In some examples, the security system 106 determines whether the file can be excluded from a security scan based on other criteria. For example, the security system 106 can determine whether the file is in a protected file directory or originates from a protected source and therefore determine not to perform a security scan of the file.
A feature vector is extracted for the file (1210). The feature vector is extracted based on the file type of the file. The feature vector can include an ordered list of values, e.g., floating point values, extracted from various features internal to the file such as, e.g., header structures, decompressed data, and disassembled code.
The feature vector for the file is evaluated by a maliciousness model corresponding to the file type for the file (1212). The result of the evaluation is a confidence value, e.g., a value ranging from 0 (benign) to 1 (malicious). Based on the confidence level, the security system 106 determines to allow or deny access to the file.
The kernel 402 receives a notification to allow or deny access to the file (1214). In some examples, if the file is deemed to be malicious, the security system 106 also evaluates the files with a number of threat actor models to determine whether the file can be attributed to a specific threat actor. If so, the security system 106 can report the threat actor, e.g., to the kernel 402 or to a remote system or system administrator.
Figure 13 is a block diagram of an example feature extractor 1006. The feature extractor 1006 receives a sample file 1302 and produces a feature vector 1312.
In general, the feature extractor 1006 uses the internal structure of the sample file 1302, e.g., headers, records used by a loader to load it in memory, records to dynamic linking to load with other objects. The feature extractor 1006 can use information from headers, loading information, linking information, or other file information. The feature extractor 1006 can be used, e.g., header contents, the number of entries in a header, memory permission used by a loader, functions used by a dynamic linker, and the like.
The feature extractor 1006 includes a file type identifier 1304 for identifying the file type of the sample file 1302. The feature extractor 1006 can operate on a wide variety of file types, e.g., a portable executable (PE) file, an L file used by Lex, or a Mocko file. The file type identifier 1304 examines the sample file 1312 and determines its file type, e.g., by looking at the file extension or other information internal to the sample file 1312. The feature extractor 1006 extracts different features from the sample file 1302 depending on its file type.

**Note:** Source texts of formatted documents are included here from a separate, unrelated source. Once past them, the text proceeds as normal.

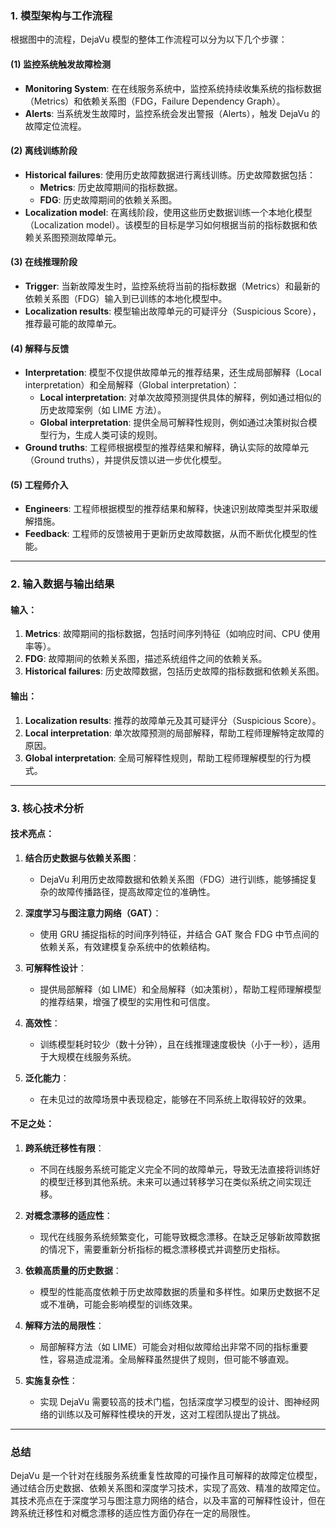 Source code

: ### 1. 模型架构与工作流程

根据图中的流程，DejaVu 模型的整体工作流程可以分为以下几个步骤：

#### **(1) 监控系统触发故障检测**
- **Monitoring System**: 在在线服务系统中，监控系统持续收集系统的指标数据（Metrics）和依赖关系图（FDG，Failure Dependency Graph）。
- **Alerts**: 当系统发生故障时，监控系统会发出警报（Alerts），触发 DejaVu 的故障定位流程。

#### **(2) 离线训练阶段**
- **Historical failures**: 使用历史故障数据进行离线训练。历史故障数据包括：
  - **Metrics**: 历史故障期间的指标数据。
  - **FDG**: 历史故障期间的依赖关系图。
- **Localization model**: 在离线阶段，使用这些历史数据训练一个本地化模型（Localization model）。该模型的目标是学习如何根据当前的指标数据和依赖关系图预测故障单元。

#### **(3) 在线推理阶段**
- **Trigger**: 当新故障发生时，监控系统将当前的指标数据（Metrics）和最新的依赖关系图（FDG）输入到已训练的本地化模型中。
- **Localization results**: 模型输出故障单元的可疑评分（Suspicious Score），推荐最可能的故障单元。

#### **(4) 解释与反馈**
- **Interpretation**: 模型不仅提供故障单元的推荐结果，还生成局部解释（Local interpretation）和全局解释（Global interpretation）：
  - **Local interpretation**: 对单次故障预测提供具体的解释，例如通过相似的历史故障案例（如 LIME 方法）。
  - **Global interpretation**: 提供全局可解释性规则，例如通过决策树拟合模型行为，生成人类可读的规则。
- **Ground truths**: 工程师根据模型的推荐结果和解释，确认实际的故障单元（Ground truths），并提供反馈以进一步优化模型。

#### **(5) 工程师介入**
- **Engineers**: 工程师根据模型的推荐结果和解释，快速识别故障类型并采取缓解措施。
- **Feedback**: 工程师的反馈被用于更新历史故障数据，从而不断优化模型的性能。

---

### 2. 输入数据与输出结果

#### **输入：**
1. **Metrics**: 故障期间的指标数据，包括时间序列特征（如响应时间、CPU 使用率等）。
2. **FDG**: 故障期间的依赖关系图，描述系统组件之间的依赖关系。
3. **Historical failures**: 历史故障数据，包括历史故障的指标数据和依赖关系图。

#### **输出：**
1. **Localization results**: 推荐的故障单元及其可疑评分（Suspicious Score）。
2. **Local interpretation**: 单次故障预测的局部解释，帮助工程师理解特定故障的原因。
3. **Global interpretation**: 全局可解释性规则，帮助工程师理解模型的行为模式。

---

### 3. 核心技术分析

#### **技术亮点：**
1. **结合历史数据与依赖关系图**：
   - DejaVu 利用历史故障数据和依赖关系图（FDG）进行训练，能够捕捉复杂的故障传播路径，提高故障定位的准确性。
   
2. **深度学习与图注意力网络（GAT）**：
   - 使用 GRU 捕捉指标的时间序列特征，并结合 GAT 聚合 FDG 中节点间的依赖关系，有效建模复杂系统中的依赖结构。

3. **可解释性设计**：
   - 提供局部解释（如 LIME）和全局解释（如决策树），帮助工程师理解模型的推荐结果，增强了模型的实用性和可信度。

4. **高效性**：
   - 训练模型耗时较少（数十分钟），且在线推理速度极快（小于一秒），适用于大规模在线服务系统。

5. **泛化能力**：
   - 在未见过的故障场景中表现稳定，能够在不同系统上取得较好的效果。

#### **不足之处：**
1. **跨系统迁移性有限**：
   - 不同在线服务系统可能定义完全不同的故障单元，导致无法直接将训练好的模型迁移到其他系统。未来可以通过转移学习在类似系统之间实现迁移。

2. **对概念漂移的适应性**：
   - 现代在线服务系统频繁变化，可能导致概念漂移。在缺乏足够新故障数据的情况下，需要重新分析指标的概念漂移模式并调整历史指标。

3. **依赖高质量的历史数据**：
   - 模型的性能高度依赖于历史故障数据的质量和多样性。如果历史数据不足或不准确，可能会影响模型的训练效果。

4. **解释方法的局限性**：
   - 局部解释方法（如 LIME）可能会对相似故障给出非常不同的指标重要性，容易造成混淆。全局解释虽然提供了规则，但可能不够直观。

5. **实施复杂性**：
   - 实现 DejaVu 需要较高的技术门槛，包括深度学习模型的设计、图神经网络的训练以及可解释性模块的开发，这对工程团队提出了挑战。

---

### 总结
DejaVu 是一个针对在线服务系统重复性故障的可操作且可解释的故障定位模型，通过结合历史数据、依赖关系图和深度学习技术，实现了高效、精准的故障定位。其技术亮点在于深度学习与图注意力网络的结合，以及丰富的可解释性设计，但在跨系统迁移性和对概念漂移的适应性方面仍存在一定的局限性。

The feature extractor 1006 includes a disassembler 1306 for disassembling code within the sample file 1302. The disassembler 1306 may be used, for example, when the sample file 1302 includes object files or other compiled code. The feature extractor 1006 can use the disassembler 1306 to analyze machine instructions, for example, by counting the number of instructions, creating a histogram of instructions, or creating a fingerprint of the code that’s in the sample file 1302, e.g., by hashing some of the code within the sample file 1302.
The feature extractor 1006 includes a tokenizer 1308 for scanning/tokenizing the sample file 1312. The tokenizer 1308 may be used, for example, when the sample file 1302 comprises a script file. The tokenizer 1308 can identify tokens encountered in the script and include the tokens in the feature vector 1312, e.g., by hashing one or some of the tokens. The feature extractor 1006 includes a decompressor 1310 for decompressing the sample file 1302 or compressed portions of the sample file 1302. For example, if the sample file 1302 contains a zipped file, the decompressor 1310 can unzip the file or otherwise analyze the zip file. The feature extractor 1006 can include, e.g., the compression ratio in the feature vector 1312. If the sample file 1302 includes portions that have been packed, the decompressor 1310 can unpack those portions or characterize those portions for inclusion in the feature vector 1312.
The resulting feature vector 1312 can be, e.g., an array of floating point values, with each position in the array corresponding to an extracted feature and the value at that position specifying the extracted feature or, e.g., a hash value of the feature. The feature vector 1312 can be compressed, e.g., using any appropriate compression technology.
The scope of the present disclosure includes any feature or combination of features disclosed in this specification (either explicitly or implicitly), or any generalization of features disclosed, whether or not such features or generalizations mitigate any or all of the problems described in this specification. Accordingly, new claims may be formulated during prosecution of this application (or an application claiming priority to this application) to any such combination of features.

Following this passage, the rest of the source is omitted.